Yes, I realize I'm putting you to work here, but your perspective is important, and would be useful to others in similar situations.

Also.. Let's see your boat! You can post pictures after you make 10 posts. Just make 9 more quick ones in this thread. 

David


----------



## uwyoda (Aug 26, 2007)

djodenda said:


> Welcome!
> 
> It's good to have ANOTHER Catalina 30 owner here!
> 
> ...


David,
Thanks for the welcome! Our sailing lessons were on a J24, so I suppose there was not much of a sailing learning curve from that to C30 (other than tiller to wheel steering) but docking was the biggest concern - took a number of approaches (and mistakes were made - mostly on speed of approach, too slow, too fast, etc.) to get comfortable with the larger boat (and the separate gear/throttle controls took some getting used to). I felt the ASA training we received was excellent as respects the sailing aspect, but could have benefited from more time learning to deal with maneuvering the boat under power. No mention was made during training of propwalk and its effect on boat handling - I learned that from reading and trial and error (more error than trial). My son and I did spend some time on the open lake practicing motor approaches to a couple of dropped bouy lines and that helped, but didn't erase the gripping fear that arose as I approached my slip the first few times.

As for newer sailors thinking about buying their own boat:
- I could have spent more time researching market values of prospective purchases(probably spent 3-5k more than I should have). Having said that, I probably personally inspected about 20 boats in north Texas in the 25-30 foot range (my target size at the time) and within my target price range at the time (25-40k). Every boat that I looked at (all listed with brokers) had obvious deficiencies that immediately turned me off (some may have been good buys, but were so obviously poorly maintained that I immediately marked them off the list). 
- The one boat I did look at that immediately impressed me was the one I bought. She was cosmetically attractive compared to all others but at the upper end of my price range. That probably clouded my judgement when it came time to make the offer - I was aware that wind, depth, speed instruments probably would need to be replaced, but spent no time researching the cost of replacement. In any event, I made accepted offer of 90% of asking price (actually my opening offer was 80% of asking, then negotiated) subject to satisfactory survey and sea trial. The major issue revealed on survey was hull blisters - the concensus suggestion from surveyors and the yard I had already agreed to use (for haulout, bottom paint, instrument replacement, etc.) was that I should use the blisters as price negotiation leverage and not bother to repair them. I followed that advice and we settled on purchase price at 85% of asking.

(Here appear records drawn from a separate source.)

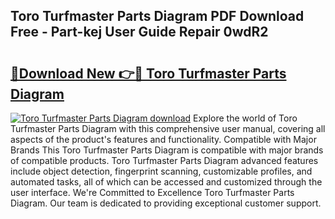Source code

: ## Toro Turfmaster Parts Diagram PDF Download Free - Part-kej User Guide Repair 0wdR2

# <h2><a href="http://dfunfgy.blite.top/?on=Toro+Turfmaster+Parts+Diagram">🔗Download New 👉🔴 Toro Turfmaster Parts Diagram</a></h2>

[![Toro Turfmaster Parts Diagram download](https://i.imgur.com/lujVjoI.png)](http://dfunfgy.blite.top/?on=Toro+Turfmaster+Parts+Diagram)
Explore the world of Toro Turfmaster Parts Diagram with this comprehensive user manual, covering all aspects of the product's features and functionality. Compatible with Major Brands This Toro Turfmaster Parts Diagram is compatible with major brands of compatible products. Toro Turfmaster Parts Diagram advanced features include object detection, fingerprint scanning, customizable profiles, and automated tasks, all of which can be accessed and customized through the user interface. We're Committed to Excellence Toro Turfmaster Parts Diagram. Our team is dedicated to providing exceptional customer support.
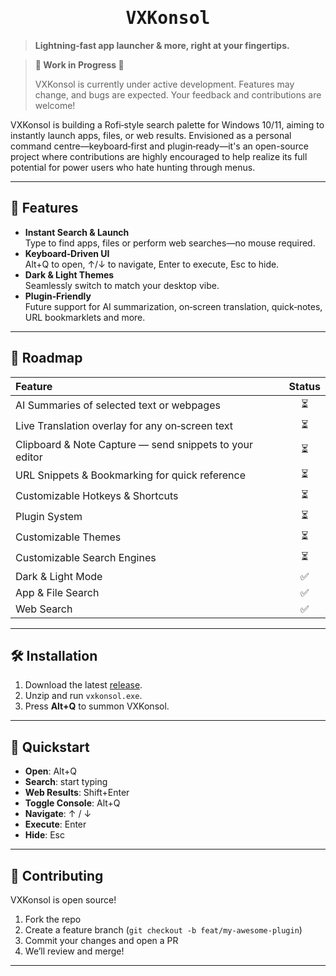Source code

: <div align="center">
<span style="font-family: 'IBM Plex Mono', monospace;">

# VXKonsol

</span>
</div>

> **Lightning‑fast app launcher & more, right at your fingertips.**

> **🚧 Work in Progress 🚧**
>
> VXKonsol is currently under active development. Features may change, and bugs are expected. Your feedback and contributions are welcome!

VXKonsol is building a Rofi‑style search palette for Windows 10/11, aiming to instantly launch apps, files, or web results. Envisioned as a personal command centre—keyboard‑first and plugin‑ready—it's an open-source project where contributions are highly encouraged to help realize its full potential for power users who hate hunting through menus.


---

## 🚀 Features

- **Instant Search & Launch**  
  Type to find apps, files or perform web searches—no mouse required.
- **Keyboard‑Driven UI**  
  Alt+Q to open, ↑/↓ to navigate, Enter to execute, Esc to hide.
- **Dark & Light Themes**  
  Seamlessly switch to match your desktop vibe.
- **Plugin‑Friendly**  
  Future support for AI summarization, on‑screen translation, quick‑notes, URL bookmarklets and more.

---

## 🔮 Roadmap

| Feature                                                  | Status |
| :------------------------------------------------------- | :----: |
| AI Summaries of selected text or webpages                |   ⏳   |
| Live Translation overlay for any on‑screen text          |   ⏳   |
| Clipboard & Note Capture — send snippets to your editor |   ⏳   |
| URL Snippets & Bookmarking for quick reference           |   ⏳   |
| Customizable Hotkeys & Shortcuts                         |   ⏳   |
| Plugin System                                          |   ⏳   |
| Customizable Themes                                     |   ⏳   |
| Customizable Search Engines                             |   ⏳   |
| Dark & Light Mode                                       |   ✅   |
| App & File Search                                       |   ✅   |
| Web Search                                             |   ✅   |



---

## 🛠️ Installation

1. Download the latest [release](https://github.com/HemantKArya/vxkonsol/releases).  
2. Unzip and run `vxkonsol.exe`.  
3. Press **Alt+Q** to summon VXKonsol.

---

## 🎯 Quickstart

- **Open**: Alt+Q  
- **Search**: start typing  
- **Web Results**: Shift+Enter  
- **Toggle Console**: Alt+Q  
- **Navigate**: ↑ / ↓  
- **Execute**: Enter  
- **Hide**: Esc

---

## 🤝 Contributing

VXKonsol is open source!  
1. Fork the repo  
2. Create a feature branch (`git checkout -b feat/my-awesome-plugin`)  
3. Commit your changes and open a PR  
4. We’ll review and merge!

---

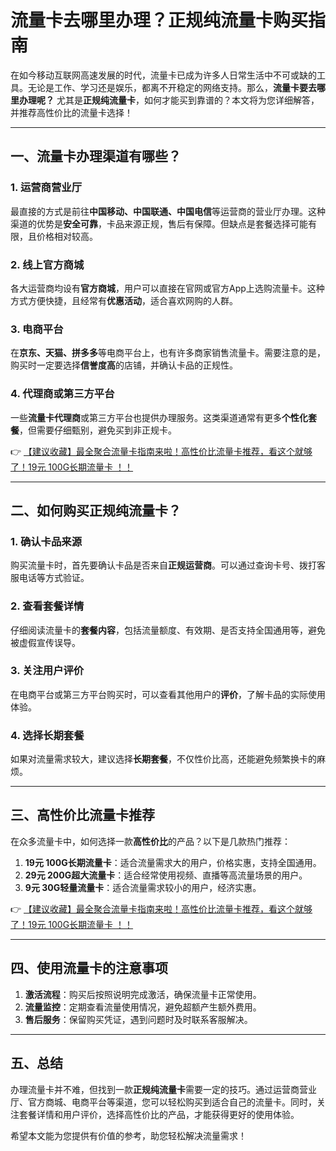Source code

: # 流量卡去哪里办理？正规纯流量卡购买指南

在如今移动互联网高速发展的时代，流量卡已成为许多人日常生活中不可或缺的工具。无论是工作、学习还是娱乐，都离不开稳定的网络支持。那么，**流量卡要去哪里办理呢？** 尤其是**正规纯流量卡**，如何才能买到靠谱的？本文将为您详细解答，并推荐高性价比的流量卡选择！

---

## 一、流量卡办理渠道有哪些？

### 1. 运营商营业厅
最直接的方式是前往**中国移动、中国联通、中国电信**等运营商的营业厅办理。这种渠道的优势是**安全可靠**，卡品来源正规，售后有保障。但缺点是套餐选择可能有限，且价格相对较高。

### 2. 线上官方商城
各大运营商均设有**官方商城**，用户可以直接在官网或官方App上选购流量卡。这种方式方便快捷，且经常有**优惠活动**，适合喜欢网购的人群。

### 3. 电商平台
在**京东、天猫、拼多多**等电商平台上，也有许多商家销售流量卡。需要注意的是，购买时一定要选择**信誉度高**的店铺，并确认卡品的正规性。

### 4. 代理商或第三方平台
一些**流量卡代理商**或第三方平台也提供办理服务。这类渠道通常有更多**个性化套餐**，但需要仔细甄别，避免买到非正规卡。

👉 [【建议收藏】最全聚合流量卡指南来啦！高性价比流量卡推荐，看这个就够了！19元 100G长期流量卡 ！！](https://bit.ly/Liuliangka)

---

## 二、如何购买正规纯流量卡？

### 1. 确认卡品来源
购买流量卡时，首先要确认卡品是否来自**正规运营商**。可以通过查询卡号、拨打客服电话等方式验证。

### 2. 查看套餐详情
仔细阅读流量卡的**套餐内容**，包括流量额度、有效期、是否支持全国通用等，避免被虚假宣传误导。

### 3. 关注用户评价
在电商平台或第三方平台购买时，可以查看其他用户的**评价**，了解卡品的实际使用体验。

### 4. 选择长期套餐
如果对流量需求较大，建议选择**长期套餐**，不仅性价比高，还能避免频繁换卡的麻烦。

---

## 三、高性价比流量卡推荐

在众多流量卡中，如何选择一款**高性价比**的产品？以下是几款热门推荐：

1. **19元 100G长期流量卡**：适合流量需求大的用户，价格实惠，支持全国通用。
2. **29元 200G超大流量卡**：适合经常使用视频、直播等高流量场景的用户。
3. **9元 30G轻量流量卡**：适合流量需求较小的用户，经济实惠。

👉 [【建议收藏】最全聚合流量卡指南来啦！高性价比流量卡推荐，看这个就够了！19元 100G长期流量卡 ！！](https://bit.ly/Liuliangka)

---

## 四、使用流量卡的注意事项

1. **激活流程**：购买后按照说明完成激活，确保流量卡正常使用。
2. **流量监控**：定期查看流量使用情况，避免超额产生额外费用。
3. **售后服务**：保留购买凭证，遇到问题时及时联系客服解决。

---

## 五、总结

办理流量卡并不难，但找到一款**正规纯流量卡**需要一定的技巧。通过运营商营业厅、官方商城、电商平台等渠道，您可以轻松购买到适合自己的流量卡。同时，关注套餐详情和用户评价，选择高性价比的产品，才能获得更好的使用体验。

希望本文能为您提供有价值的参考，助您轻松解决流量需求！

Was this a good deal? - probably not on pure economic basis, but I'm happy with her at any price and don't plan to sell her anytime soon, so to me it was a great deal....

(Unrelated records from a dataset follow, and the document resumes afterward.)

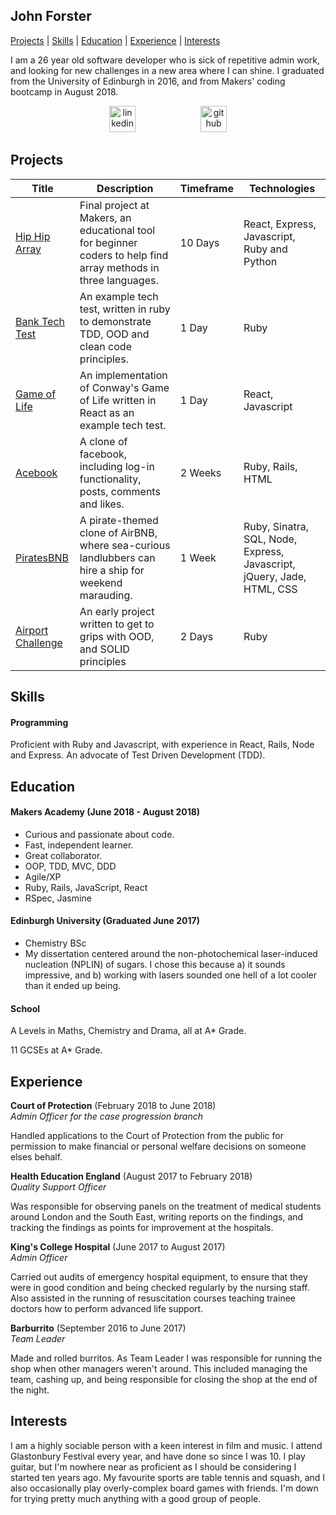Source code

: ## John Forster
[Projects](#projects) | [Skills](#skills) | [Education](#education) | [Experience](#experience) | [Interests](#interests)

I am a 26 year old software developer who is sick of repetitive admin work, and looking for new challenges in a new area where I can shine. I graduated from the University of Edinburgh in 2016, and from Makers' coding bootcamp in August 2018.
<p align="center">
<a href="https://www.linkedin.com/in/habin-isa/"><img src="https://www.iconfinder.com/data/icons/free-social-icons/67/linkedin_circle_color-512.png" alt="linkedin" hspace="50" height="42" width="42"></a>
<a href="https://github.com/habin-isa"><img src="https://png.icons8.com/metro/1600/github.png" alt="github" hspace="50" height="42" width="42"></a>

## Projects

| Title    | Description |Timeframe| Technologies|
| -------- | --------|--------| -------- |
|[Hip Hip Array][1] | Final project at Makers, an educational tool for beginner coders to help find array methods in three languages.|10 Days|React, Express, Javascript, Ruby and Python|
|[Bank Tech Test][2]| An example tech test, written in ruby to demonstrate TDD, OOD and clean code principles.|1 Day|Ruby|
|[Game of Life][3]| An implementation of Conway's Game of Life written in React as an example tech test.|1 Day|React, Javascript|
| [Acebook][4]        | A clone of facebook, including log-in functionality, posts, comments and likes.        |2 Weeks| Ruby, Rails, HTML|
| [PiratesBNB][5]       | A pirate-themed clone of AirBNB, where sea-curious landlubbers can hire a ship for weekend marauding.|1 Week| Ruby, Sinatra, SQL, Node, Express, Javascript, jQuery, Jade, HTML, CSS|
| [Airport Challenge][6]     | An early project written to get to grips with OOD, and SOLID principles|2 Days| Ruby|

[1]:https://github.com/bibicollins/array_of_sunshine
[2]:https://github.com/JohnForster/bank_tech_test
[3]:https://github.com/JohnForster/forsters_game_of_life
[4]:https://github.com/JohnForster/acebook-continued-frontend
[5]:https://github.com/archmagos/Makers-BNB/
[6]:https://github.com/JohnForster/airport_challenge_JF

## Skills

#### Programming

Proficient with Ruby and Javascript, with experience in React, Rails, Node and Express. An advocate of Test Driven Development (TDD).

## Education

#### Makers Academy (June 2018 - August 2018)

- Curious and passionate about code.
- Fast, independent learner.
- Great collaborator.
- OOP, TDD, MVC, DDD
- Agile/XP
- Ruby, Rails, JavaScript, React
- RSpec, Jasmine

#### Edinburgh University (Graduated June 2017)

- Chemistry BSc
- My dissertation centered around the non-photochemical laser-induced nucleation (NPLIN) of sugars. I chose this because a) it sounds impressive, and b) working with lasers sounded one hell of a lot cooler than it ended up being.

#### School
A Levels in Maths, Chemistry and Drama, all at A* Grade.

11 GCSEs at A* Grade.

## Experience

**Court of Protection** (February 2018 to June 2018)   
*Admin Officer for the case progression branch*

Handled applications to the Court of Protection from the public for permission to make financial or personal welfare decisions on someone elses behalf.

**Health Education England** (August 2017 to February 2018)    
*Quality Support Officer*

Was responsible for observing panels on the treatment of medical students around London and the South East, writing reports on the findings, and tracking the findings as points for improvement at the hospitals.

**King's College Hospital** (June 2017 to August 2017)    
*Admin Officer*

Carried out audits of emergency hospital equipment, to ensure that they were in good condition and being checked regularly by the nursing staff. Also assisted in the running of resuscitation courses teaching trainee doctors how to perform advanced life support.

**Barburrito** (September 2016 to June 2017)    
*Team Leader*

Made and rolled burritos. As Team Leader I was responsible for running the shop when other managers weren't around. This included managing the team, cashing up, and being responsible for closing the shop at the end of the night.

## Interests
I am a highly sociable person with a keen interest in film and music. I attend Glastonbury Festival every year, and have done so since I was 10. I play guitar, but I'm nowhere near as proficient as I should be considering I started ten years ago. My favourite sports are table tennis and squash, and I also occasionally play overly-complex board games with friends. I'm down for trying pretty much anything with a good group of people.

That's probably not much advice for newbies looking to purchase, but I do have something to suggest to prospective sellers - if you truly want to sell it, clean it up (inside and out)! It was hard to look past chalky gelcoat, spider-webbed (and bird-pooped) decks/rigging and then go below to see cluttered cabin, obvious leaks from ports, chainplates - I wasn't looking for a "fixer upper" being marketed as "ready to sail" boat..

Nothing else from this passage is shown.